Northwestern coach Fitzgerald talks ‘smiles,’ sportsmanship at Evanston elementary school

Marshall Cohen

Football coach Pat Fitzgerald spoke Wednesday about attitude, sportsmanship and “choosing to have a smile on your face” with 4th and 5th graders at Kingsley Elementary School, 2300 Green Bay Road.

The Northwestern coach, flanked by linebackers Timmy Vernon and Roderick Goodlow as well as defensive end Tyler Scott, spoke at the 5th Ward school as part of its Wellness Wednesdays program.

“The No. 1 way for people to like you is if you smile,” Fitzgerald said. “The second-best way for people to like you is if you have a great attitude because if you don’t smile and you don’t have a great attitude, no one is going to want to be around you.”

He also told the students to maintain a positive attitude amid trying times.

“There are people in this room with some family issues going on back at home – some really tough stuff,” Fitzgerald said. “That’s the reality. That’s life. But just because tough stuff happens doesn’t mean that you can’t choose to have a smile on your face.”

Candance Chow, president of the school’s Parent-Teacher Association, helped organize the event. She said Fitzgerald and the NU football players in attendance were inspirational figures for the young elementary school students.

“Coach Fitzgerald is a wonderful role model for our students, especially because he promotes values and academic success in addition to athleticism,” Chow said. “My kindergartener was excited to come to school today, and she barely knows who the Northwestern Wildcats are.”

Fitzgerald talked about his own role models as well.

“When I was your age, I looked up to this guy named Michael Jordan,” Fitzgerald said. “Now we have Derrick Rose.”
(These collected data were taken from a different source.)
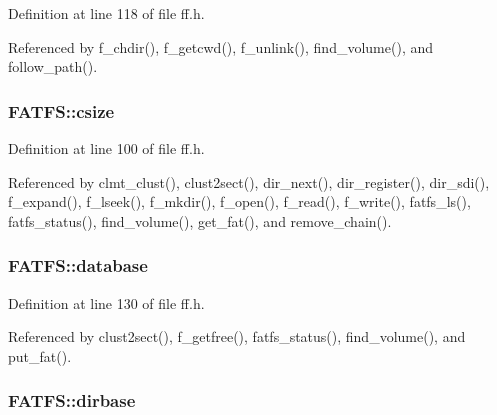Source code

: Definition at line 118 of file ff.\+h.



Referenced by f\+\_\+chdir(), f\+\_\+getcwd(), f\+\_\+unlink(), find\+\_\+volume(), and follow\+\_\+path().

\subsubsection[{\texorpdfstring{csize}{csize}}]{ F\+A\+T\+F\+S\+::csize}\hypertarget{structFATFS_ad7fa7a509f8d097a9ab182d6c47be568}{}\label{structFATFS_ad7fa7a509f8d097a9ab182d6c47be568}


Definition at line 100 of file ff.\+h.



Referenced by clmt\+\_\+clust(), clust2sect(), dir\+\_\+next(), dir\+\_\+register(), dir\+\_\+sdi(), f\+\_\+expand(), f\+\_\+lseek(), f\+\_\+mkdir(), f\+\_\+open(), f\+\_\+read(), f\+\_\+write(), fatfs\+\_\+ls(), fatfs\+\_\+status(), find\+\_\+volume(), get\+\_\+fat(), and remove\+\_\+chain().

\subsubsection[{\texorpdfstring{database}{database}}]{ F\+A\+T\+F\+S\+::database}\hypertarget{structFATFS_a5b6c0bc2e9fd2ae8ef714210a74a2d5d}{}\label{structFATFS_a5b6c0bc2e9fd2ae8ef714210a74a2d5d}


Definition at line 130 of file ff.\+h.



Referenced by clust2sect(), f\+\_\+getfree(), fatfs\+\_\+status(), find\+\_\+volume(), and put\+\_\+fat().

\subsubsection[{\texorpdfstring{dirbase}{dirbase}}]{ F\+A\+T\+F\+S\+::dirbase}\hypertarget{structFATFS_a3f72fd998dbcce4652a85a81fe944bc4}{}\label{structFATFS_a3f72fd998dbcce4652a85a81fe944bc4}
Wellness Wednesdays has been an ongoing program at Kingsley to promote health, nutrition and good sportsmanship, Chow said.

Every Wednesday morning, students hear a nutrition fact over the loudspeaker. Parents help organize structured recess activities including yoga and an obstacle course to “give the kids chances to try new things,” Chow added.

Fitzgerald told The Daily after the event that members of the football team were active in about 85 different causes last year and devoted about 1,185 hours of service. He said the team has a responsibility to serve the local community and that NU recruits athletes who “want to be involved and give back.”

“I’m really proud of what our young men do from a standpoint of being involved and giving back to Northwestern, Evanston and the Chicagoland communities,” Fitzgerald said. “You give, but you get so much more back that you almost feel selfish.”

The partnership between Kingsley and the NU football team will continue this spring, said Maureen Palchak, assistant director of marketing and community relations for NU Athletics. Players will return to Kingsley on some Fridays in April to play with students during recess and “continue spreading our positive message,” Palchak said.

Kingsley student Nick, 9, said he was happy to meet the coach and players because he had never attended an NU football game.

“(Fitzgerald) was really caring because he told us how to be respectful of people,” he said.